They keep coming and even the council doesn’t stop them


I did wonder about writing a column this week, given the altogether less light-hearted “Down from London” story a few days ago.

I’m not really sure how a council with a housing crisis has managed to allow some perfectly good homes to go to families shipped in from London.

I’m certainly not able to make any humorous observations, as it seems to be either astonishing incompetence, or just a complete lack of concern for struggling local people.

Or both.

The more I discover about Canterbury the more I keep bumping up against the realisation that it is a wonderful area, spectacularly ill-served by its council. Maybe, after I’ve lived here long enough, I’ll start voting for the same people over and over, every few years, in the hope that they might be better next time.

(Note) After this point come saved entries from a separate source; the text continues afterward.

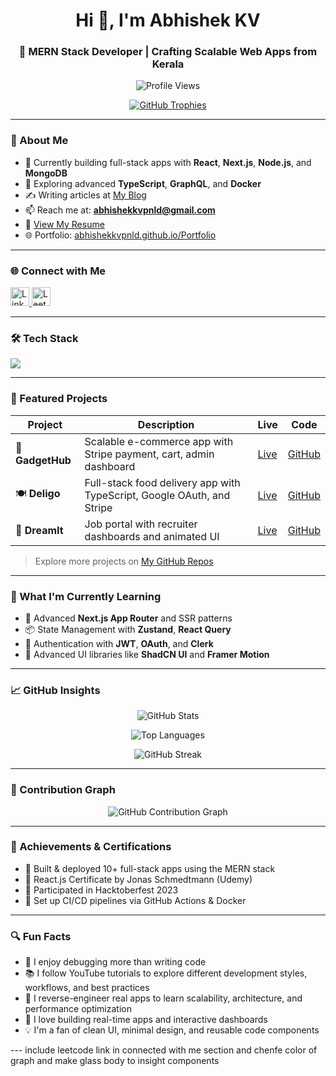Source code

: <h1 align="center">Hi 👋, I'm Abhishek KV</h1>
<h3 align="center">🚀 MERN Stack Developer | Crafting Scalable Web Apps from Kerala</h3>

<p align="center">
  <img src="https://komarev.com/ghpvc/?username=abhishekkvpnld&label=Profile%20views&color=0e75b6&style=flat" alt="Profile Views" />
</p>

<p align="center">
  <a href="https://github-profile-trophy.vercel.app/?username=abhishekkvpnld">
    <img src="https://github-profile-trophy.vercel.app/?username=abhishekkvpnld&theme=algolia&margin-w=10" alt="GitHub Trophies" />
  </a>
</p>

---

### 🚧 About Me

- 🔭 Currently building full-stack apps with **React**, **Next.js**, **Node.js**, and **MongoDB**
- 🌱 Exploring advanced **TypeScript**, **GraphQL**, and **Docker**
- ✍️ Writing articles at [My Blog](https://abhishekkvpnld.github.io/Portfolio/#blog)
- 📫 Reach me at: **abhishekkvpnld@gmail.com**
- 🧾 [View My Resume](https://drive.google.com/file/d/1GDy64QNkyvyVLi8xEwfjASA-Z6nru2mG/view?usp=sharing)
- 🌐 Portfolio: [abhishekkvpnld.github.io/Portfolio](https://abhishekkvpnld.github.io/Portfolio)

---

### 🌐 Connect with Me

<p align="left">
  <a href="https://www.linkedin.com/in/abhishek-kv-77b0b7286/" target="_blank">
    <img src="https://skillicons.dev/icons?i=linkedin" height="30" alt="LinkedIn" />
  </a>
  <a href="https://leetcode.com/u/abhishekkv-1999/" target="_blank">
    <img src="https://skillicons.dev/icons?i=leetcode" height="30" alt="LeetCode" />
  </a>
</p>

---

### 🛠️ Tech Stack

<p align="left">
  <img src="https://skillicons.dev/icons?i=html,css,js,ts,python,react,nextjs,nodejs,express,mongodb,mysql,firebase,redux,tailwind,bootstrap,materialui,git,github,docker,vite,prisma,aws,npm,jest,vscode,githubactions,postman,figma" />
</p>

---

### 💼 Featured Projects

| Project | Description | Live | Code |
|--------|-------------|------|------|
| 🛒 **GadgetHub** | Scalable e-commerce app with Stripe payment, cart, admin dashboard | [Live](https://e-commerce-abhisheks-projects-70ee5198.vercel.app) | [GitHub](https://github.com/Abhishekkvpnld/E-Commerce) |
| 🍽 **Deligo** | Full-stack food delivery app with TypeScript, Google OAuth, and Stripe | [Live](https://food-ordering-app-1-hbrc.onrender.com/) | [GitHub](https://github.com/Abhishekkvpnld/Food-Ordering-App) |
| 💼 **DreamIt** | Job portal with recruiter dashboards and animated UI | [Live](https://job-portal-delta-ecru.vercel.app/) | [GitHub](https://github.com/Abhishekkvpnld/Job-Portal) |

> Explore more projects on [My GitHub Repos](https://github.com/Abhishekkvpnld?tab=repositories)

---

### 📘 What I'm Currently Learning

- 🔧 Advanced **Next.js App Router** and SSR patterns  
- 📦 State Management with **Zustand**, **React Query**  
- 🔐 Authentication with **JWT**, **OAuth**, and **Clerk**  
- 💅 Advanced UI libraries like **ShadCN UI** and **Framer Motion**

---

### 📈 GitHub Insights

<p align="center">
  <img src="https://github-readme-stats.vercel.app/api?username=abhishekkvpnld&show_icons=true&theme=radical&border_radius=12&hide_border=false&rank_icon=github" alt="GitHub Stats" />
</p>

<p align="center">
  <img src="https://github-readme-stats.vercel.app/api/top-langs/?username=abhishekkvpnld&layout=compact&theme=radical&border_radius=12&hide_border=false" alt="Top Languages" />
</p>

<p align="center">
  <img src="https://github-readme-streak-stats.herokuapp.com/?user=abhishekkvpnld&theme=radical&hide_border=false&border_radius=12" alt="GitHub Streak" />
</p>

---

### 📆 Contribution Graph

<p align="center">
  <img src="https://github-readme-activity-graph.vercel.app/graph?username=abhishekkvpnld&theme=react-dark&hide_border=false&area=true" alt="GitHub Contribution Graph" />
</p>

---

### 🏅 Achievements & Certifications

- 🥇 Built & deployed 10+ full-stack apps using the MERN stack
- 📜 React.js Certificate by Jonas Schmedtmann (Udemy)
- 🚀 Participated in Hacktoberfest 2023
- 🔁 Set up CI/CD pipelines via GitHub Actions & Docker

---

### 🔍 Fun Facts

- 🎯 I enjoy debugging more than writing code  
- 📚 I follow YouTube tutorials to explore different development styles, workflows, and best practices  
- 🔧 I reverse-engineer real apps to learn scalability, architecture, and performance optimization  
- 🧩 I love building real-time apps and interactive dashboards  
- 💡 I'm a fan of clean UI, minimal design, and reusable code components  

---  include leetcode link in connected with me section and chenfe color of graph and make glass body to insight components

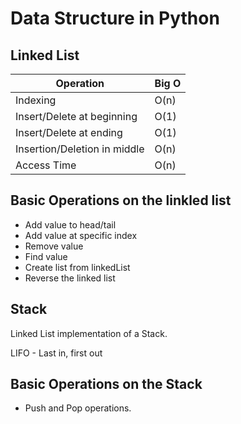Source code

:# Data Structure in Python

## Linked List

|Operation                   |Big O  |
|----------------------------|-------|
|Indexing                    |O(n)   |
|Insert/Delete at beginning  |O(1)   |
|Insert/Delete at ending     |O(1)   |
|Insertion/Deletion in middle|O(n)   |
|Access Time                 |O(n)   |

## Basic Operations on the linkled list

- Add value to head/tail
- Add value at specific index
- Remove value
- Find value
- Create list from linkedList
- Reverse the linked list

## Stack
Linked List implementation of a Stack.

LIFO - Last in, first out

## Basic Operations on the Stack

- Push and Pop operations.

I’ve not been entirely put off by the council, even they can’t ruin it for me. In fact, I seem to have become a bit of an advocate for the area. That’s right, we’re actively trying to convince our friends to move down from London.

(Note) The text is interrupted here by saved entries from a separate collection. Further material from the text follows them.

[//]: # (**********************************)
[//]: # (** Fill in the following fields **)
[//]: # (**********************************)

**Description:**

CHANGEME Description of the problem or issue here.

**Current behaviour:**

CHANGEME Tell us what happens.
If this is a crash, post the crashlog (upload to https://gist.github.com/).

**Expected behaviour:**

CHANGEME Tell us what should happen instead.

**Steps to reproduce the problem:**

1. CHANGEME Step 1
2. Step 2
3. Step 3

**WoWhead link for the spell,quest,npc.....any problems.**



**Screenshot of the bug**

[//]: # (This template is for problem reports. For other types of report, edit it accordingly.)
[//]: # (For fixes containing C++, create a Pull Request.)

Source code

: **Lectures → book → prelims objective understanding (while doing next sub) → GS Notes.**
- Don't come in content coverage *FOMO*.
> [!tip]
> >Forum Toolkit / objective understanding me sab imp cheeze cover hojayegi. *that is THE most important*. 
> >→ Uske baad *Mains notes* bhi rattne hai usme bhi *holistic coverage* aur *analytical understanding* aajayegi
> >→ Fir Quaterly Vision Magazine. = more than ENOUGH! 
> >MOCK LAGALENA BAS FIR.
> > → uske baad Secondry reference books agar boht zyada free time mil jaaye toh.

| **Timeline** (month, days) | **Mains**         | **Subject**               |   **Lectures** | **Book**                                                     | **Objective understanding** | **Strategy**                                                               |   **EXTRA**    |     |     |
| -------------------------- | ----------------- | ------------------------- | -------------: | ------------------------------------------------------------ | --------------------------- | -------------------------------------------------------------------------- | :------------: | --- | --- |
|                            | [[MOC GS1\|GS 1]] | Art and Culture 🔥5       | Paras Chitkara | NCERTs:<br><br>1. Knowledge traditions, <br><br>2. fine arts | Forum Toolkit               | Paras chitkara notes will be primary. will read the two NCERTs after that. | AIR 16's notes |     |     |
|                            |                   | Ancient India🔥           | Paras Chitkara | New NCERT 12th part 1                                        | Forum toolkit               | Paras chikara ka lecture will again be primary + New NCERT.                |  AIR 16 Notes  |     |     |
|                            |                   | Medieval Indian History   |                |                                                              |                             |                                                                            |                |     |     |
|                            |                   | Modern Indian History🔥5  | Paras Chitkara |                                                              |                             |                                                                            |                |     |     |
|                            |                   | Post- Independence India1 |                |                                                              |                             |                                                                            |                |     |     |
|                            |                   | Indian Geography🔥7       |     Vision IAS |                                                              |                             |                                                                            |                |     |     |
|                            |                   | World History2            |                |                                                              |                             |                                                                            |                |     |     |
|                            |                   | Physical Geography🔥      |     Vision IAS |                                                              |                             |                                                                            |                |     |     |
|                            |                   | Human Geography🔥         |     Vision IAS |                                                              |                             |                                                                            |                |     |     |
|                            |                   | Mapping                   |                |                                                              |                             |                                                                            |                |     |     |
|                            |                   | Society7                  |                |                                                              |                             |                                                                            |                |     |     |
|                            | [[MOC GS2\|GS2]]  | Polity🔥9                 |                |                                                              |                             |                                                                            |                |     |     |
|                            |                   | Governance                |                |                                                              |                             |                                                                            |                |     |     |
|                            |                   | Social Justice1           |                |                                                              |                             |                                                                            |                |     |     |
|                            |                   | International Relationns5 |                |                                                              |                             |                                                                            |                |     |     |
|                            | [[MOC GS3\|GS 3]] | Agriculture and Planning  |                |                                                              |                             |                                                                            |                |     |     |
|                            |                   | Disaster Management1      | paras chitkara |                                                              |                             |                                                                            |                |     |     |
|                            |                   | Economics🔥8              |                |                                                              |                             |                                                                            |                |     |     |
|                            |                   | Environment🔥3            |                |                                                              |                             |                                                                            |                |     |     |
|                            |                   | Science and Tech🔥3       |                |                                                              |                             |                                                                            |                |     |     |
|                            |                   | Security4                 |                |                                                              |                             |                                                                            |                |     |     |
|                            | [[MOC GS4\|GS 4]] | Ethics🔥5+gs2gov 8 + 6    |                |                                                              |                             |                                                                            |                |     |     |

This is exactly what many of you fear: one DFL will surely bring more, until the whole place is full of us. I’m not sure I’m that much of a draw, but one of my greatest pleasures is showing off where I live to visitors.

Just recently we had friends down and, after they’d finished being amazed that we had a garden and both floors of a house, we were faced with the usual choice: A walk in Blean woods, a trip to the seaside, or maybe a stroll around the city and a pub lunch – and those were just the first few that sprung to mind.

We decided to take a trip to the sea and headed off to Tankerton. You see an almost physical change in Londoners down for the day; the hard-metropolitan carapace falls away, the eyes gain a little sparkle, and they even seem to grow a few inches. Especially when strolling in the early spring sunshine on the way to Whitstable.

As we sat with our beers and oysters, it felt like we were on holiday, if only for a few hours. Of course, it had to end, and our guests started the long journey back to the big smoke, whilst we pootled off home in time for tea.

It’s not like this every day naturally, but it is often enough. But I’m not sure that it’s the sea, the oysters, the countryside, or any of the other great things about the area…it’s that we don’t have to go back.

I loved London, and lived there for a long time, but I much prefer to visit it now, then come home. And home it is, I’m pleased to say.

By the way, we’ve not managed to convince anyone to move down yet, and I’m not sure why. Maybe they’ve read about the council?


  1. You really have to get over it. Being a Londoner in Canterbury is not particularly special. Canterbury has residents who have come from all over the country, indeed, all over the world. It has a huge international student population and all this combines to make it the fascinating, vibrant place to live. So when a London resident comes here, good. Providing newcomers join in, take a good look round and realise that every city seems to have an incompetent self-serving bunch of councillors at the helm, all will be well. Just don’t think your neighbours as country bumpkins, and all that is London is superior. Remember, it was Londoners who voted Boris Johnson as mayor….

  2. I remember reading and article once where a pilgrim arrived at a town and asked an old man what the occupants were like “how did you find them where you came from” came the reply. Oh they were miserable, grumpy and never did anthing for the good of others” ” Likekly youll find the folk here the same then” the old man replied. Pehaps this article says more about you than the indiginous population.